Ana Lúcia Crestana Carvalho, de 55 años, y su madre, Margarida Marfim Crestana, de 78, fueron sepultadas juntas tras fallecer con menos de 24 horas de diferencia, en un suceso que conmovió a muchas personas.
La serie de tragedias comenzó el domingo pasado (19), cuando Ana Lúcia sufrió un infarto agudo de miocardio. Lamentablemente, no pudo resistir y su muerte se confirmó momentos después.
El dolor de la pérdida, sin embargo, no terminó ahí: el lunes (20), al recibir la noticia del fallecimiento de su hija, Margarida no pudo soportar el impacto emocional, enfermó y también falleció.
El caso refleja lo que la medicina a veces clasifica como síndrome de Takotsubo, o síndrome del corazón roto, donde el estrés emocional extremo puede provocar una insuficiencia cardíaca repentina.

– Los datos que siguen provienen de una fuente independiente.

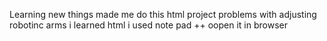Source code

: Learning new things made me do this html project 
problems with adjusting robotinc arms 
i learned html 
i used note pad ++
oopen it in browser
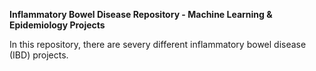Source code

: **Inflammatory Bowel Disease Repository - Machine Learning & Epidemiology Projects**

In this repository, there are severy different inflammatory bowel disease (IBD) projects. 

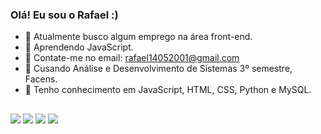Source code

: ### Olá! Eu sou o Rafael :) 

- 🔭 Atualmente busco algum emprego na área front-end.
- 🌱 Aprendendo JavaScript.
- 👯 Contate-me no email: rafael14052001@gmail.com
- 🤔 Cusando Análise e Desenvolvimento de Sistemas 3º semestre, Facens.
- 💬 Tenho conhecimento em JavaScript, HTML, CSS, Python e MySQL.

## 



<div> 
  <a href="https://www.youtube.com/channel/UCHLiOJ-zXzFFUI29w004IYw" target="_blank"><img src="https://img.shields.io/badge/YouTube-FF0000?style=for-the-badge&logo=youtube&logoColor=white" target="_blank"></a>
  <a href="https://instagram.com/raafael.henrique_" target="_blank"><img src="https://img.shields.io/badge/-Instagram-%23E4405F?style=for-the-badge&logo=instagram&logoColor=white" target="_blank"></a>
  <a href="mailto:rafael14052001@gmail.com"><img src="https://img.shields.io/badge/-Gmail-%23333?style=for-the-badge&logo=gmail&logoColor=white" target="_blank"></a>
  <a href="https://www.linkedin.com/in/https://www.linkedin.com/in/rafael-henrique-cr/" target="_blank"><img src="https://img.shields.io/badge/-LinkedIn-%230077B5?style=for-the-badge&logo=linkedin&logoColor=white" target="_blank"></a> 
  

</div>

##



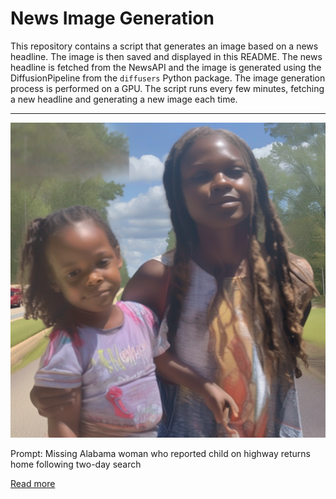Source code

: # News Image Generation
This repository contains a script that generates an image based on a news headline. The image is then saved and displayed in this README.
The news headline is fetched from the NewsAPI and the image is generated using the DiffusionPipeline from the `diffusers` Python package. The image generation process is performed on a GPU.
The script runs every few minutes, fetching a new headline and generating a new image each time.

---

![Generated Image](image.png)

Prompt: Missing Alabama woman who reported child on highway returns home following two-day search

[Read more](https://www.montgomeryadvertiser.com/story/news/2023/07/16/missing-alabama-woman-who-reported-child-on-highway-returns-home/70418134007/)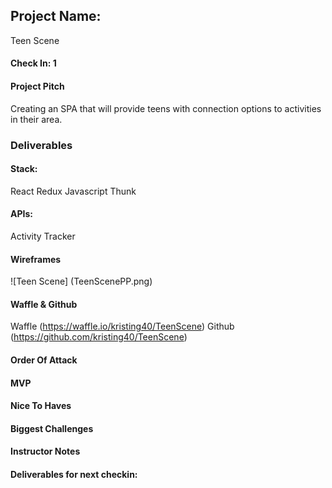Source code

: ## Project Name:  
Teen Scene

#### Check In: 1  

#### Project Pitch  
Creating an SPA that will provide teens with connection options to activities in their area.

### Deliverables  

#### Stack:
React
Redux
Javascript
Thunk

#### APIs:  
Activity Tracker

#### Wireframes  
![Teen Scene] (TeenScenePP.png)

#### Waffle & Github
Waffle (https://waffle.io/kristing40/TeenScene)
Github (https://github.com/kristing40/TeenScene)

#### Order Of Attack  

#### MVP

#### Nice To Haves   

#### Biggest Challenges  

#### Instructor Notes

#### Deliverables for next checkin:
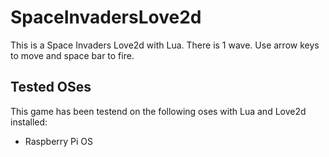 # SpaceInvadersLove2d

This is a Space Invaders Love2d with Lua. There is 1 wave. Use arrow keys to move and space bar to fire.


## Tested OSes

This game has been testend on the following oses with Lua and Love2d installed:
- Raspberry Pi OS

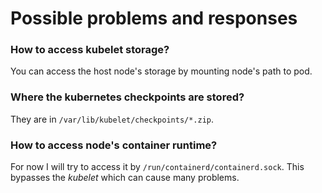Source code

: # Possible problems and responses

### How to access kubelet storage?
You can access the host node's storage by mounting node's path to pod.

### Where the kubernetes checkpoints are stored?
They are in `/var/lib/kubelet/checkpoints/*.zip`.

### How to access node's container runtime?
For now I will try to access it by `/run/containerd/containerd.sock`. This bypasses the *kubelet* which can cause many problems.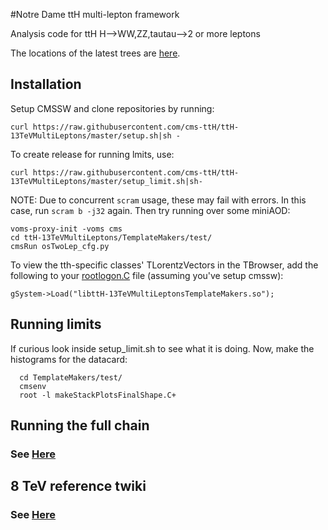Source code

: #Notre Dame ttH multi-lepton framework

Analysis code for ttH H-->WW,ZZ,tautau-->2 or more leptons

The locations of the latest trees are [here](https://twiki.cern.ch/twiki/bin/view/CMS/NotreDameTrees).

## Installation

Setup CMSSW and clone repositories by running:        

	curl https://raw.githubusercontent.com/cms-ttH/ttH-13TeVMultiLeptons/master/setup.sh|sh -

To create release for running lmits, use:

	curl https://raw.githubusercontent.com/cms-ttH/ttH-13TeVMultiLeptons/master/setup_limit.sh|sh-

NOTE: Due to concurrent `scram` usage, these may fail with errors. In this case, run  `scram b -j32` again. 
Then try running over some miniAOD:

	voms-proxy-init -voms cms
	cd ttH-13TeVMultiLeptons/TemplateMakers/test/
	cmsRun osTwoLep_cfg.py

To view the tth-specific classes' TLorentzVectors in the TBrowser, add the following to your [rootlogon.C](https://github.com/cms-ttH/ttH-13TeVMultiLeptons/blob/master/doc/rootlogon.C) file (assuming you've setup cmssw):
   	
	gSystem->Load("libttH-13TeVMultiLeptonsTemplateMakers.so");

## Running limits

If curious look inside setup_limit.sh to see what it is doing. Now, make the histograms for the datacard:
   	   
      cd TemplateMakers/test/
      cmsenv
      root -l makeStackPlotsFinalShape.C+

## Running the full chain

### See [Here](https://github.com/cms-ttH/ttH-13TeVMultiLeptons/blob/master/doc/GENERAL.md)

## 8 TeV reference twiki

### See [Here](https://twiki.cern.ch/twiki/bin/view/CMSPublic/NovaDilWorkflow) 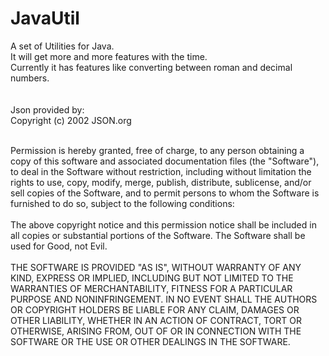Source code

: # JavaUtil
A set of Utilities for Java.
<br>It will get more and more features with the time.
<br>Currently it has features like converting between roman and decimal numbers.
<br>
<br>
<br>Json provided by:
<br>Copyright (c) 2002 JSON.org

<br>Permission is hereby granted, free of charge, to any person obtaining a copy
of this software and associated documentation files (the "Software"), to deal
in the Software without restriction, including without limitation the rights
to use, copy, modify, merge, publish, distribute, sublicense, and/or sell
copies of the Software, and to permit persons to whom the Software is
furnished to do so, subject to the following conditions:
<br>
<br>The above copyright notice and this permission notice shall be included in all
copies or substantial portions of the Software.
The Software shall be used for Good, not Evil.
<br>
<br>THE SOFTWARE IS PROVIDED "AS IS", WITHOUT WARRANTY OF ANY KIND, EXPRESS OR
IMPLIED, INCLUDING BUT NOT LIMITED TO THE WARRANTIES OF MERCHANTABILITY,
FITNESS FOR A PARTICULAR PURPOSE AND NONINFRINGEMENT. IN NO EVENT SHALL THE
AUTHORS OR COPYRIGHT HOLDERS BE LIABLE FOR ANY CLAIM, DAMAGES OR OTHER
LIABILITY, WHETHER IN AN ACTION OF CONTRACT, TORT OR OTHERWISE, ARISING FROM,
OUT OF OR IN CONNECTION WITH THE SOFTWARE OR THE USE OR OTHER DEALINGS IN THE
SOFTWARE.
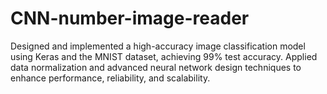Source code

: # CNN-number-image-reader
Designed and implemented a high-accuracy image classification model using Keras and the MNIST dataset, achieving 99% test accuracy. Applied data normalization and advanced neural network design techniques to enhance performance, reliability, and scalability.
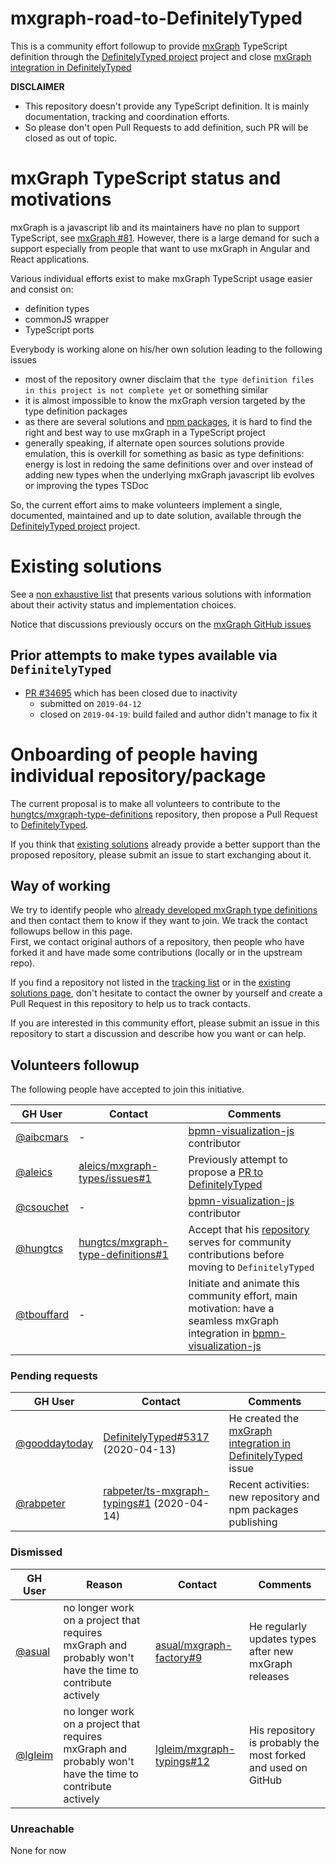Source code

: # mxgraph-road-to-DefinitelyTyped

This is a community effort followup to provide [mxGraph](https://jgraph.github.io/mxgraph/) TypeScript definition through
the [DefinitelyTyped project](https://definitelytyped.org/) project and close [mxGraph integration in DefinitelyTyped](https://github.com/DefinitelyTyped/DefinitelyTyped/issues/5317)

**DISCLAIMER**
- This repository doesn't provide any TypeScript definition. It is mainly documentation, tracking
and coordination efforts.
- So please don't open Pull Requests to add definition, such PR will be closed as out of topic.


# mxGraph TypeScript status and motivations

mxGraph is a javascript lib and its maintainers have no plan to support TypeScript, see
[mxGraph #81](https://github.com/jgraph/mxgraph/issues/81). However, there is a large demand for such a support
especially from people that want to use mxGraph in Angular and React applications. 

Various individual efforts exist to make mxGraph TypeScript usage easier and consist on:
- definition types
- commonJS wrapper
- TypeScript ports
 
Everybody is working alone on his/her own solution leading to the following issues
- most of the repository owner disclaim that `the type definition files in this project is not complete yet` or
something similar
- it is almost impossible to know the mxGraph version targeted by the type definition packages
- as there are several solutions and [npm packages](https://www.npmjs.com/search?q=mxgraph%20typescript), it is hard to
find the right and best way to use mxGraph in a TypeScript project
- generally speaking, if alternate open sources solutions provide emulation, this is overkill for something as basic as
type definitions: energy is lost in redoing the same definitions over and over instead of adding new types when the
underlying mxGraph javascript lib evolves or improving the types TSDoc

So, the current effort aims to make volunteers implement a single, documented, maintained and up to date solution, available
through the [DefinitelyTyped project](https://definitelytyped.org/) project.


<!--
mxGraph issues about typescript:
- https://github.com/jgraph/mxgraph/issues?q=is%3Aissue+typescript
- https://github.com/jgraph/mxgraph2/issues?q=is%3Aissue+typescript
- https://stackoverflow.com/search?q=mxgraph+typescript

mxGraph usage in Angular application, for instance: https://github.com/jgraph/mxgraph/issues/88#issuecomment-389041312

TODO search for angular and react
-->


# Existing solutions

See a [non exhaustive list](./existing-solutions.md) that presents various solutions with information about their
activity status and implementation choices.

Notice that discussions previously occurs on the [mxGraph GitHub issues](https://github.com/jgraph/mxgraph/issues/88)


## Prior attempts to make types available via `DefinitelyTyped`

- [PR #34695](https://github.com/DefinitelyTyped/DefinitelyTyped/pull/34695) which has been closed due to inactivity
  - submitted on `2019-04-12`
  - closed on `2019-04-19`: build failed and author didn't manage to fix it


# Onboarding of people having individual repository/package

The current proposal is to make all volunteers to contribute to the [hungtcs/mxgraph-type-definitions](https://github.com/hungtcs/mxgraph-type-definitions)
repository, then propose a Pull Request to [DefinitelyTyped](https://github.com/DefinitelyTyped/DefinitelyTyped).

If you think that [existing solutions](./existing-solutions.md) already provide a better support than the proposed repository,
please submit an issue to start exchanging about it.

## Way of working

We try to identify people who [already developed mxGraph type definitions](./existing-solutions.md) and then contact them
to know if they want to join. We track the contact followups bellow in this page.  
First, we contact original authors of a repository, then people who have forked it and have made some contributions
(locally or in the upstream repo).

If you find a repository not listed in the [tracking list](#volunteers-followup) or in the [existing solutions page](./existing-solutions.md),
don't hesitate to contact the owner by yourself and create a Pull Request in this repository to help us to track
contacts.

If you are interested in this community effort, please submit an issue in this repository to start a discussion and
describe how you want or can help.


## Volunteers followup 

The following people have accepted to join this initiative.

| GH User | Contact | Comments |
| ------- | ------- | -------- |
| [@aibcmars](https://github.com/aibcmars) | - | [bpmn-visualization-js](https://github.com/process-analytics/bpmn-visualization-js) contributor |
| [@aleics](https://github.com/aleics) | [aleics/mxgraph-types/issues#1](https://github.com/aleics/mxgraph-types/issues/1) | Previously attempt to propose a [PR to DefinitelyTyped](existing-solutions.md#aleics) |
| [@csouchet](https://github.com/csouchet) | - | [bpmn-visualization-js](https://github.com/process-analytics/bpmn-visualization-js) contributor |
| [@hungtcs](https://github.com/hungtcs) | [hungtcs/mxgraph-type-definitions#1](https://github.com/hungtcs/mxgraph-type-definitions/issues/1) | Accept that his [repository](existing-solutions.md#hungtcs) serves for community contributions before moving to `DefinitelyTyped` |
| [@tbouffard](https://github.com/tbouffard) | - | Initiate and animate this community effort, main motivation: have a seamless mxGraph integration in [bpmn-visualization-js](https://github.com/process-analytics/bpmn-visualization-js) |


### Pending requests

| GH User | Contact | Comments |
| ------- | ------- | -------- |
| [@gooddaytoday](https://github.com/gooddaytoday) | [DefinitelyTyped#5317](https://github.com/DefinitelyTyped/DefinitelyTyped/issues/5317#issuecomment-612902003) (2020-04-13) | He created the [mxGraph integration in DefinitelyTyped](https://github.com/DefinitelyTyped/DefinitelyTyped/issues/5317) issue |
| [@rabpeter](https://github.com/rabpeter) | [rabpeter/ts-mxgraph-typings#1](https://github.com/rabpeter/ts-mxgraph-typings/issues/1) (2020-04-14) | Recent activities: new repository and npm packages publishing |


<!--
| [@](https://github.com/) | []() (2020-04-) |  |
-->

### Dismissed

| GH User | Reason | Contact | Comments |
| ------- | ------ | ------- | -------- |
| [@asual](https://github.com/asual) | no longer work on a project that requires mxGraph and probably won't have the time to contribute actively | [asual/mxgraph-factory#9](https://github.com/asual/mxgraph-factory/issues/9) | He regularly updates types after new mxGraph releases |
| [@lgleim](https://github.com/lgleim) | no longer work on a project that requires mxGraph and probably won't have the time to contribute actively | [lgleim/mxgraph-typings#12](https://github.com/lgleim/mxgraph-typings/issues/12) | His repository is probably the most forked and used on GitHub |


### Unreachable

None for now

“Eran inseparables en vida y, en un doloroso desenlace, permanecieron unidas hasta el último momento”, decía un comunicado compartido por familiares en redes sociales.
El velatorio tuvo lugar en el barrio de Vila Oliveira y el entierro se realizó a las 9:30 de la mañana de este día festivo de Tiradentes, en el cementerio de São Salvador, en el centro de Mogi das Cruzes. Numerosas personas se despidieron de ambas y les desearon que descansaran en paz.
La ceremonia conjunta estuvo marcada por un profundo silencio y la emoción de amigos y familiares, quienes presenciaron en un solo día el fin de dos generaciones de la misma familia. Ana Lucía y Margarida dejan un legado de unidad que, aunque termina en duelo, refuerza la fuerza de los lazos entre madres e hijas.